* _TASK INPUTS_:
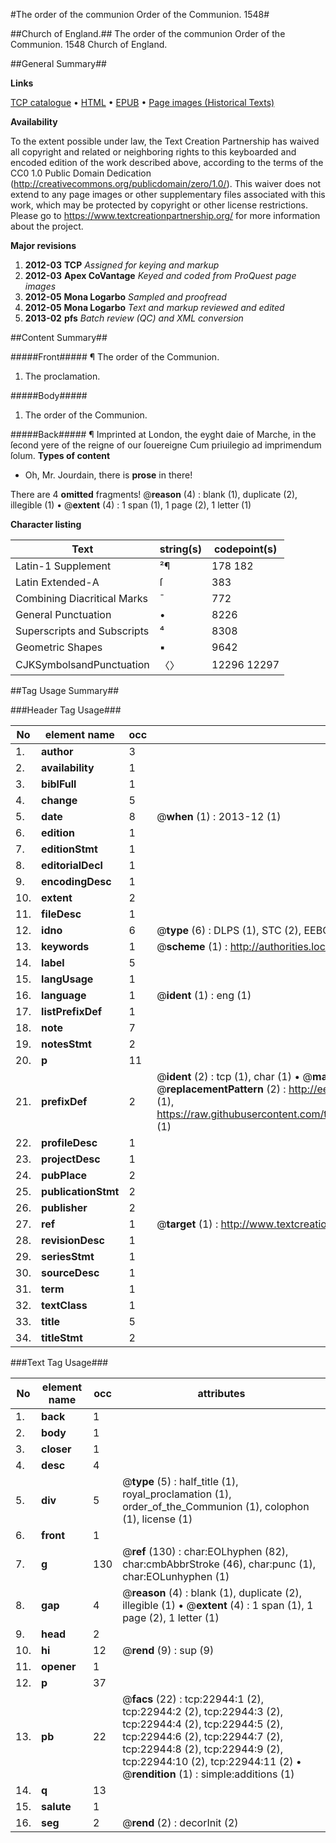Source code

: #The order of the communion Order of the Communion. 1548#

##Church of England.##
The order of the communion
Order of the Communion. 1548
Church of England.

##General Summary##

**Links**

[TCP catalogue](http://www.ota.ox.ac.uk/tcp/)  • 
[HTML](http://tei.it.ox.ac.uk/tcp/Texts-HTML/free/A06/A06057.html)  • 
[EPUB](http://tei.it.ox.ac.uk/tcp/Texts-EPUB/free/A06/A06057.epub) • 
[Page images (Historical Texts)](https://historicaltexts.jisc.ac.uk/eebo-99857251e)

**Availability**

To the extent possible under law, the Text Creation Partnership has waived all copyright and related or neighboring rights to this keyboarded and encoded edition of the work described above, according to the terms of the CC0 1.0 Public Domain Dedication (http://creativecommons.org/publicdomain/zero/1.0/). This waiver does not extend to any page images or other supplementary files associated with this work, which may be protected by copyright or other license restrictions. Please go to https://www.textcreationpartnership.org/ for more information about the project.

**Major revisions**

1. __2012-03__ __TCP__ *Assigned for keying and markup*
1. __2012-03__ __Apex CoVantage__ *Keyed and coded from ProQuest page images*
1. __2012-05__ __Mona Logarbo__ *Sampled and proofread*
1. __2012-05__ __Mona Logarbo__ *Text and markup reviewed and edited*
1. __2013-02__ __pfs__ *Batch review (QC) and XML conversion*

##Content Summary##

#####Front#####
¶ The order of the Communion.
1. The proclamation.

#####Body#####

1. The order of the Communion.

#####Back#####
¶ Imprinted at London, the eyght daie of Marche, in the ſecond yere of the reigne of our ſouereigne Cum priuilegio ad imprimendum ſolum.
**Types of content**

  * Oh, Mr. Jourdain, there is **prose** in there!

There are 4 **omitted** fragments! 
 @__reason__ (4) : blank (1), duplicate (2), illegible (1)  •  @__extent__ (4) : 1 span (1), 1 page (2), 1 letter (1)

**Character listing**


|Text|string(s)|codepoint(s)|
|---|---|---|
|Latin-1 Supplement|²¶|178 182|
|Latin Extended-A|ſ|383|
|Combining             Diacritical Marks|̄|772|
|General Punctuation|•|8226|
|Superscripts             and Subscripts|⁴|8308|
|Geometric Shapes|▪|9642|
|CJKSymbolsandPunctuation|〈〉|12296 12297|

##Tag Usage Summary##

###Header Tag Usage###

|No|element name|occ|attributes|
|---|---|---|---|
|1.|__author__|3||
|2.|__availability__|1||
|3.|__biblFull__|1||
|4.|__change__|5||
|5.|__date__|8| @__when__ (1) : 2013-12 (1)|
|6.|__edition__|1||
|7.|__editionStmt__|1||
|8.|__editorialDecl__|1||
|9.|__encodingDesc__|1||
|10.|__extent__|2||
|11.|__fileDesc__|1||
|12.|__idno__|6| @__type__ (6) : DLPS (1), STC (2), EEBO-CITATION (1), PROQUEST (1), VID (1)|
|13.|__keywords__|1| @__scheme__ (1) : http://authorities.loc.gov/ (1)|
|14.|__label__|5||
|15.|__langUsage__|1||
|16.|__language__|1| @__ident__ (1) : eng (1)|
|17.|__listPrefixDef__|1||
|18.|__note__|7||
|19.|__notesStmt__|2||
|20.|__p__|11||
|21.|__prefixDef__|2| @__ident__ (2) : tcp (1), char (1)  •  @__matchPattern__ (2) : ([0-9\-]+):([0-9IVX]+) (1), (.+) (1)  •  @__replacementPattern__ (2) : http://eebo.chadwyck.com/downloadtiff?vid=$1&page=$2 (1), https://raw.githubusercontent.com/textcreationpartnership/Texts/master/tcpchars.xml#$1 (1)|
|22.|__profileDesc__|1||
|23.|__projectDesc__|1||
|24.|__pubPlace__|2||
|25.|__publicationStmt__|2||
|26.|__publisher__|2||
|27.|__ref__|1| @__target__ (1) : http://www.textcreationpartnership.org/docs/. (1)|
|28.|__revisionDesc__|1||
|29.|__seriesStmt__|1||
|30.|__sourceDesc__|1||
|31.|__term__|1||
|32.|__textClass__|1||
|33.|__title__|5||
|34.|__titleStmt__|2||


###Text Tag Usage###

|No|element name|occ|attributes|
|---|---|---|---|
|1.|__back__|1||
|2.|__body__|1||
|3.|__closer__|1||
|4.|__desc__|4||
|5.|__div__|5| @__type__ (5) : half_title (1), royal_proclamation (1), order_of_the_Communion (1), colophon (1), license (1)|
|6.|__front__|1||
|7.|__g__|130| @__ref__ (130) : char:EOLhyphen (82), char:cmbAbbrStroke (46), char:punc (1), char:EOLunhyphen (1)|
|8.|__gap__|4| @__reason__ (4) : blank (1), duplicate (2), illegible (1)  •  @__extent__ (4) : 1 span (1), 1 page (2), 1 letter (1)|
|9.|__head__|2||
|10.|__hi__|12| @__rend__ (9) : sup (9)|
|11.|__opener__|1||
|12.|__p__|37||
|13.|__pb__|22| @__facs__ (22) : tcp:22944:1 (2), tcp:22944:2 (2), tcp:22944:3 (2), tcp:22944:4 (2), tcp:22944:5 (2), tcp:22944:6 (2), tcp:22944:7 (2), tcp:22944:8 (2), tcp:22944:9 (2), tcp:22944:10 (2), tcp:22944:11 (2)  •  @__rendition__ (1) : simple:additions (1)|
|14.|__q__|13||
|15.|__salute__|1||
|16.|__seg__|2| @__rend__ (2) : decorInit (2)|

* _WHAT IS NEEDED_:
Exact copy, no pictures: reproduce every entry shown above.

* _SOLUTION_:
Source code

: #The order of the communion Order of the Communion. 1548#

##Church of England.##
The order of the communion
Order of the Communion. 1548
Church of England.

##General Summary##

**Links**

[TCP catalogue](http://www.ota.ox.ac.uk/tcp/)  • 
[HTML](http://tei.it.ox.ac.uk/tcp/Texts-HTML/free/A06/A06057.html)  • 
[EPUB](http://tei.it.ox.ac.uk/tcp/Texts-EPUB/free/A06/A06057.epub) • 
[Page images (Historical Texts)](https://historicaltexts.jisc.ac.uk/eebo-99857251e)

**Availability**

To the extent possible under law, the Text Creation Partnership has waived all copyright and related or neighboring rights to this keyboarded and encoded edition of the work described above, according to the terms of the CC0 1.0 Public Domain Dedication (http://creativecommons.org/publicdomain/zero/1.0/). This waiver does not extend to any page images or other supplementary files associated with this work, which may be protected by copyright or other license restrictions. Please go to https://www.textcreationpartnership.org/ for more information about the project.

**Major revisions**

1. __2012-03__ __TCP__ *Assigned for keying and markup*
1. __2012-03__ __Apex CoVantage__ *Keyed and coded from ProQuest page images*
1. __2012-05__ __Mona Logarbo__ *Sampled and proofread*
1. __2012-05__ __Mona Logarbo__ *Text and markup reviewed and edited*
1. __2013-02__ __pfs__ *Batch review (QC) and XML conversion*

##Content Summary##

#####Front#####
¶ The order of the Communion.
1. The proclamation.

#####Body#####

1. The order of the Communion.

#####Back#####
¶ Imprinted at London, the eyght daie of Marche, in the ſecond yere of the reigne of our ſouereigne Cum priuilegio ad imprimendum ſolum.
**Types of content**

  * Oh, Mr. Jourdain, there is **prose** in there!

There are 4 **omitted** fragments! 
 @__reason__ (4) : blank (1), duplicate (2), illegible (1)  •  @__extent__ (4) : 1 span (1), 1 page (2), 1 letter (1)

**Character listing**


|Text|string(s)|codepoint(s)|
|---|---|---|
|Latin-1 Supplement|²¶|178 182|
|Latin Extended-A|ſ|383|
|Combining             Diacritical Marks|̄|772|
|General Punctuation|•|8226|
|Superscripts             and Subscripts|⁴|8308|
|Geometric Shapes|▪|9642|
|CJKSymbolsandPunctuation|〈〉|12296 12297|

##Tag Usage Summary##

###Header Tag Usage###

|No|element name|occ|attributes|
|---|---|---|---|
|1.|__author__|3||
|2.|__availability__|1||
|3.|__biblFull__|1||
|4.|__change__|5||
|5.|__date__|8| @__when__ (1) : 2013-12 (1)|
|6.|__edition__|1||
|7.|__editionStmt__|1||
|8.|__editorialDecl__|1||
|9.|__encodingDesc__|1||
|10.|__extent__|2||
|11.|__fileDesc__|1||
|12.|__idno__|6| @__type__ (6) : DLPS (1), STC (2), EEBO-CITATION (1), PROQUEST (1), VID (1)|
|13.|__keywords__|1| @__scheme__ (1) : http://authorities.loc.gov/ (1)|
|14.|__label__|5||
|15.|__langUsage__|1||
|16.|__language__|1| @__ident__ (1) : eng (1)|
|17.|__listPrefixDef__|1||
|18.|__note__|7||
|19.|__notesStmt__|2||
|20.|__p__|11||
|21.|__prefixDef__|2| @__ident__ (2) : tcp (1), char (1)  •  @__matchPattern__ (2) : ([0-9\-]+):([0-9IVX]+) (1), (.+) (1)  •  @__replacementPattern__ (2) : http://eebo.chadwyck.com/downloadtiff?vid=$1&page=$2 (1), https://raw.githubusercontent.com/textcreationpartnership/Texts/master/tcpchars.xml#$1 (1)|
|22.|__profileDesc__|1||
|23.|__projectDesc__|1||
|24.|__pubPlace__|2||
|25.|__publicationStmt__|2||
|26.|__publisher__|2||
|27.|__ref__|1| @__target__ (1) : http://www.textcreationpartnership.org/docs/. (1)|
|28.|__revisionDesc__|1||
|29.|__seriesStmt__|1||
|30.|__sourceDesc__|1||
|31.|__term__|1||
|32.|__textClass__|1||
|33.|__title__|5||
|34.|__titleStmt__|2||


###Text Tag Usage###

|No|element name|occ|attributes|
|---|---|---|---|
|1.|__back__|1||
|2.|__body__|1||
|3.|__closer__|1||
|4.|__desc__|4||
|5.|__div__|5| @__type__ (5) : half_title (1), royal_proclamation (1), order_of_the_Communion (1), colophon (1), license (1)|
|6.|__front__|1||
|7.|__g__|130| @__ref__ (130) : char:EOLhyphen (82), char:cmbAbbrStroke (46), char:punc (1), char:EOLunhyphen (1)|
|8.|__gap__|4| @__reason__ (4) : blank (1), duplicate (2), illegible (1)  •  @__extent__ (4) : 1 span (1), 1 page (2), 1 letter (1)|
|9.|__head__|2||
|10.|__hi__|12| @__rend__ (9) : sup (9)|
|11.|__opener__|1||
|12.|__p__|37||
|13.|__pb__|22| @__facs__ (22) : tcp:22944:1 (2), tcp:22944:2 (2), tcp:22944:3 (2), tcp:22944:4 (2), tcp:22944:5 (2), tcp:22944:6 (2), tcp:22944:7 (2), tcp:22944:8 (2), tcp:22944:9 (2), tcp:22944:10 (2), tcp:22944:11 (2)  •  @__rendition__ (1) : simple:additions (1)|
|14.|__q__|13||
|15.|__salute__|1||
|16.|__seg__|2| @__rend__ (2) : decorInit (2)|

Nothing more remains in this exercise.